Context Foundry
What if you could describe what you want to build, walk away, and come back to working code?
Context Foundry is an autonomous build system that does the tedious parts for you. Give it a task, and it researches, designs, builds, tests, and deploys—without you babysitting every step.
Quick Start | Documentation | Desktop App
Context Foundry Desktop - Monitor builds, view artifacts, track progress
AI Sidekick - Chat with your builds, ask questions, get insights
What is Context Foundry?
Most AI coding assistants need you to hold their hand—approving every file change, fixing their mistakes, keeping them on track. Context Foundry works differently.
You describe what you want.

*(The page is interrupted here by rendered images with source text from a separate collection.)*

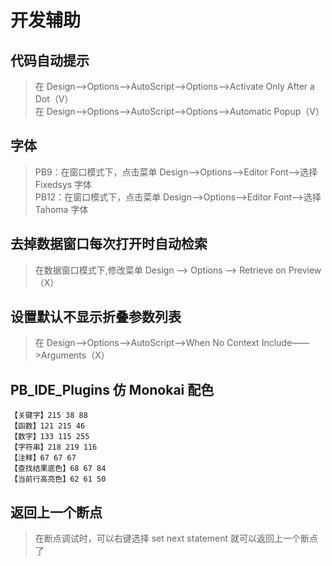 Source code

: # 开发辅助

## 代码自动提示

> 在 Design——>Options——>AutoScript——>Options——>Activate Only After a Dot（V）  
> 在 Design——>Options——>AutoScript——>Options——>Automatic Popup（V）

## 字体

> PB9：在窗口模式下，点击菜单 Design——>Options——>Editor Font——>选择 Fixedsys 字体  
> PB12：在窗口模式下，点击菜单 Design——>Options——>Editor Font——>选择 Tahoma 字体

## 去掉数据窗口每次打开时自动检索

> 在数据窗口模式下,修改菜单 Design ——> Options ——> Retrieve on Preview（X）

## 设置默认不显示折叠参数列表

> 在 Design——>Options——>AutoScript——>When No Context Include——>Arguments（X）

## PB_IDE_Plugins 仿 Monokai 配色

```
【关键字】215 38 88
【函数】121 215 46
【数字】133 115 255
【字符串】218 219 116
【注释】67 67 67
【查找结果底色】68 67 84
【当前行高亮色】62 61 50
```

## 返回上一个断点

> 在断点调试时，可以右键选择 set next statement 就可以返回上一个断点了
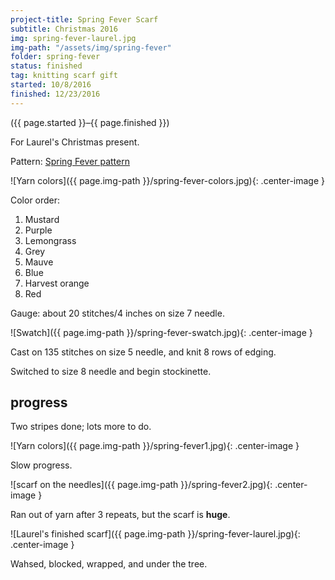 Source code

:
 ```yaml
---
project-title: Spring Fever Scarf
subtitle: Christmas 2016
img: spring-fever-laurel.jpg
img-path: "/assets/img/spring-fever"
folder: spring-fever
status: finished
tag: knitting scarf gift
started: 10/8/2016
finished: 12/23/2016
---
```

<p class="center">({{ page.started }}–{{ page.finished }})</p>

For Laurel's Christmas present.

Pattern: [Spring Fever pattern](http://www.ravelry.com/patterns/library/spring-fever-2)

![Yarn colors]({{ page.img-path }}/spring-fever-colors.jpg){: .center-image }

Color order:

1. Mustard
2. Purple
3. Lemongrass
4. Grey
5. Mauve
6. Blue
7. Harvest orange
8. Red

Gauge: about 20 stitches/4 inches on size 7 needle.

![Swatch]({{ page.img-path }}/spring-fever-swatch.jpg){: .center-image }

Cast on 135 stitches on size 5 needle, and knit 8 rows of edging.

Switched to size 8 needle and begin stockinette.

## progress
Two stripes done; lots more to do.

![Yarn colors]({{ page.img-path }}/spring-fever1.jpg){: .center-image }

Slow progress.

![scarf on the needles]({{ page.img-path }}/spring-fever2.jpg){: .center-image }

Ran out of yarn after 3 repeats, but the scarf is <strong>huge</strong>.

![Laurel's finished scarf]({{ page.img-path }}/spring-fever-laurel.jpg){: .center-image }

Wahsed, blocked, wrapped, and under the tree. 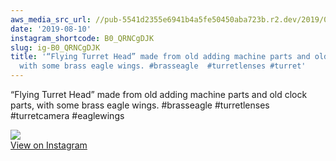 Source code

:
 ```yaml
---
aws_media_src_url: //pub-5541d2355e6941b4a5fe50450aba723b.r2.dev/2019/08/2019-08-10_15-23-03_UTC.jpg
date: '2019-08-10'
instagram_shortcode: B0_QRNCgDJK
slug: ig-B0_QRNCgDJK
title: '“Flying Turret Head” made from old adding machine parts and old clock parts,
  with some brass eagle wings. #brasseagle  #turretlenses #turret'
---
```


“Flying Turret Head” made from old adding machine parts and old clock parts, with some brass eagle wings. #brasseagle #turretlenses #turretcamera #eaglewings 

![](//pub-5541d2355e6941b4a5fe50450aba723b.r2.dev/2019/08/2019-08-10_15-23-03_UTC.jpg)   
[View on Instagram](https://www.instagram.com/p/B0_QRNCgDJK/)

It figures out the rest.
You: "Build an interactive math game for kids learning multiplication"
[Go grab coffee]
Result: Working React app with 4 difficulty levels, progress tracking,
animated feedback, and tests—all pushed to GitHub.

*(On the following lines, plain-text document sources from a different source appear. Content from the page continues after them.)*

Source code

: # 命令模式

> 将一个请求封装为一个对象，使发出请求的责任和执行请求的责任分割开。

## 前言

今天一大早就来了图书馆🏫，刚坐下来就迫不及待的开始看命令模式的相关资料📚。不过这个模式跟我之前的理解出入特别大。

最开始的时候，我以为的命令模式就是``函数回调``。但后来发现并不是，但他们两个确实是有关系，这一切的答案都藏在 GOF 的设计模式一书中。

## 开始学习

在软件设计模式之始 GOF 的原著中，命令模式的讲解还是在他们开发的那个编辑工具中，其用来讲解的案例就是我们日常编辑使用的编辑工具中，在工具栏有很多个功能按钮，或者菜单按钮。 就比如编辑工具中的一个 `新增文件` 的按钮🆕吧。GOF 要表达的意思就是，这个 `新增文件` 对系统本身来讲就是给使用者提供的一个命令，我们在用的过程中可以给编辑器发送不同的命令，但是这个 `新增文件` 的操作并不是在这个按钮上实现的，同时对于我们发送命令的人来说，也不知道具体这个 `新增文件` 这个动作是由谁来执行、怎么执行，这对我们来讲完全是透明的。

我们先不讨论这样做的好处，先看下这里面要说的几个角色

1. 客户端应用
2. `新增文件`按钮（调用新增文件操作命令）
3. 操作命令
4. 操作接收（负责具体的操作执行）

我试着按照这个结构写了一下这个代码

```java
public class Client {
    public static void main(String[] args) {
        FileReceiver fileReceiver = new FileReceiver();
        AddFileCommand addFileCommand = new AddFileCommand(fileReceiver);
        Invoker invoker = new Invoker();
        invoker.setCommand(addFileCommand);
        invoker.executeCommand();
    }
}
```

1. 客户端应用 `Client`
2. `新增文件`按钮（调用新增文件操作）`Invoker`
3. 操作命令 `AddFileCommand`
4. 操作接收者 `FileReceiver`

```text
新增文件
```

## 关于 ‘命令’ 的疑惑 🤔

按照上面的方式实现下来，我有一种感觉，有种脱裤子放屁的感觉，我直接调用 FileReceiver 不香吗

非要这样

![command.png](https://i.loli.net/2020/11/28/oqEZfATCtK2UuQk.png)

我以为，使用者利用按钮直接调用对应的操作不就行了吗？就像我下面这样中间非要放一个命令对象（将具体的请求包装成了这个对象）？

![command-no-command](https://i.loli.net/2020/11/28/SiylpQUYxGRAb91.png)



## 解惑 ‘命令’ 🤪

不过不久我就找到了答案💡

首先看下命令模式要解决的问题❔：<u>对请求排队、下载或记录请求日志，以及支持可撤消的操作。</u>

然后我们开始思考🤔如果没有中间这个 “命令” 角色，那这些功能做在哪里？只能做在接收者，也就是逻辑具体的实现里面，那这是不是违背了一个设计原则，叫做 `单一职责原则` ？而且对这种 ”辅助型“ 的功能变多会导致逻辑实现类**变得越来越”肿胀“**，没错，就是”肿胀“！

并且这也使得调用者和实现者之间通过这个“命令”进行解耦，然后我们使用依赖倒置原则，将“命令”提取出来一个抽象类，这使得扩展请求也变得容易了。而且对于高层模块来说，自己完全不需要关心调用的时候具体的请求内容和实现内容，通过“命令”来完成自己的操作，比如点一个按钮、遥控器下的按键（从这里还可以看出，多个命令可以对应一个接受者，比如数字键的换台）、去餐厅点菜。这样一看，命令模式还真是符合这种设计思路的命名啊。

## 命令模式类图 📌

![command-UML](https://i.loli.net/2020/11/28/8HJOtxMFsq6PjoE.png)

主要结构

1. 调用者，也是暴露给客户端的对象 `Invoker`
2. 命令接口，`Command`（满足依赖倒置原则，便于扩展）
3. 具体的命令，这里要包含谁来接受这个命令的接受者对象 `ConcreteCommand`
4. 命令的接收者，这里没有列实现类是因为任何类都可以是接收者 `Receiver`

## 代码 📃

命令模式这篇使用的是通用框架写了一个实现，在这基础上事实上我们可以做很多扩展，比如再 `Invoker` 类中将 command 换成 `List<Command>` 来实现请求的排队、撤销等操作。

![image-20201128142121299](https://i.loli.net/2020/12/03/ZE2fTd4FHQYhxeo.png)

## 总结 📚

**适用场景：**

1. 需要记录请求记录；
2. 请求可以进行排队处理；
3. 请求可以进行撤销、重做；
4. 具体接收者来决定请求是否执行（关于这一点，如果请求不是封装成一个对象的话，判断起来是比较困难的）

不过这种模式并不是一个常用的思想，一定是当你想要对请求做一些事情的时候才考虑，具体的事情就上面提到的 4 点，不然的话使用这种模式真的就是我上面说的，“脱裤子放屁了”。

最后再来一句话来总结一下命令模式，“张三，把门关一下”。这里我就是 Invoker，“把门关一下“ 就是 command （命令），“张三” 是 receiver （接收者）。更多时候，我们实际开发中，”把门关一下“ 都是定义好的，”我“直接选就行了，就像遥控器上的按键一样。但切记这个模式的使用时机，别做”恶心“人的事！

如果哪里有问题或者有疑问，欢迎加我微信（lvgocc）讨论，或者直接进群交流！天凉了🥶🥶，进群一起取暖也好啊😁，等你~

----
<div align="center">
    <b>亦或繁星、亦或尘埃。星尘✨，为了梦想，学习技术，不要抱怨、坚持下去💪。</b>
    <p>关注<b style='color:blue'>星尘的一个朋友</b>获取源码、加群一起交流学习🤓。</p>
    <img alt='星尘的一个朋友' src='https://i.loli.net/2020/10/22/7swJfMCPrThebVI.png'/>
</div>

Behind the scenes, it spawns specialized AI agents for each phase: one to research, one to design the architecture, one to write code, one to test. Each agent has fresh context and a focused job.
How It Works
Each build runs through phases, and each phase gets a fresh AI agent with its own context window:
- Scout — Researches the problem, existing patterns, and constraints
- Architect — Designs the solution structure, makes technical decisions, and writes Gherkin acceptance criteria
- Builder — Writes the actual code against the acceptance criteria
- Test — Validates each Gherkin scenario, catches failures, triggers fixes if needed
If tests fail, it loops back and fixes itself. No manual intervention required.

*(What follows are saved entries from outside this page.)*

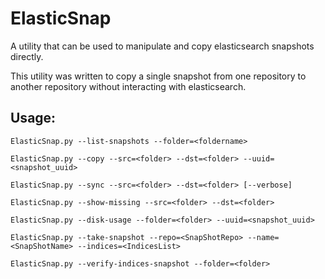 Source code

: # ElasticSnap
A utility that can be used to manipulate and copy elasticsearch snapshots directly.

This utility was written to copy a single snapshot from one repository to another repository without interacting with elasticsearch. 


## Usage:
```ElasticSnap.py --list-snapshots --folder=<foldername>```

```ElasticSnap.py --copy --src=<folder> --dst=<folder> --uuid=<snapshot_uuid>```

```ElasticSnap.py --sync --src=<folder> --dst=<folder> [--verbose]```

```ElasticSnap.py --show-missing --src=<folder> --dst=<folder>```

```ElasticSnap.py --disk-usage --folder=<folder> --uuid=<snapshot_uuid>```

```ElasticSnap.py --take-snapshot --repo=<SnapShotRepo> --name=<SnapShotName> --indices=<IndicesList>```

```ElasticSnap.py --verify-indices-snapshot --folder=<folder>```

The key insight: instead of one AI that runs out of context, you get specialized agents that each do one thing well and pass artifacts to the next.
Key Features
| Feature | What it does |
|---|---|
| Self-Healing Builds | Tests fail? It automatically fixes and retries. |
| Pattern Learning | Remembers solutions that worked, avoids mistakes it's made before. Uses semantic deduplication to prevent duplicate patterns. |
| Spec Mode | Have a design doc? Skip the AI brainstorming—build directly from your specification files (PDF, Word, Markdown, images). |
| Human-in-the-Loop | Review Gherkin acceptance criteria before Builder starts. Clear sign-off gates. |
| Desktop App | Visual dashboard to watch builds, browse artifacts, chat with the AI. |
| Daemon Service | Runs in the background, manages job queues, handles resource limits. |
Extensions
Want to build Roblox games? Flowise workflows? Something domain-specific?
Extensions let you teach Context Foundry your domain. Add patterns, examples, and constraints to extensions/<your-domain>/ and it'll reference them during builds.
Spec Mode: Build from Your Documents
Already have a design document, requirements spec, or wireframes? Spec Mode lets you skip the AI brainstorming and build directly from your specifications.
How It Works
Normal Mode: Scout → Architect → Builder → Tester
(AI researches) (AI designs)
Spec Mode: Architect → Builder → Tester
(extracts from YOUR spec)
In Spec Mode:
- Scout is skipped — Your spec replaces Scout's requirements analysis
- Architect extracts — Reads your spec and fills the standard template (doesn't invent)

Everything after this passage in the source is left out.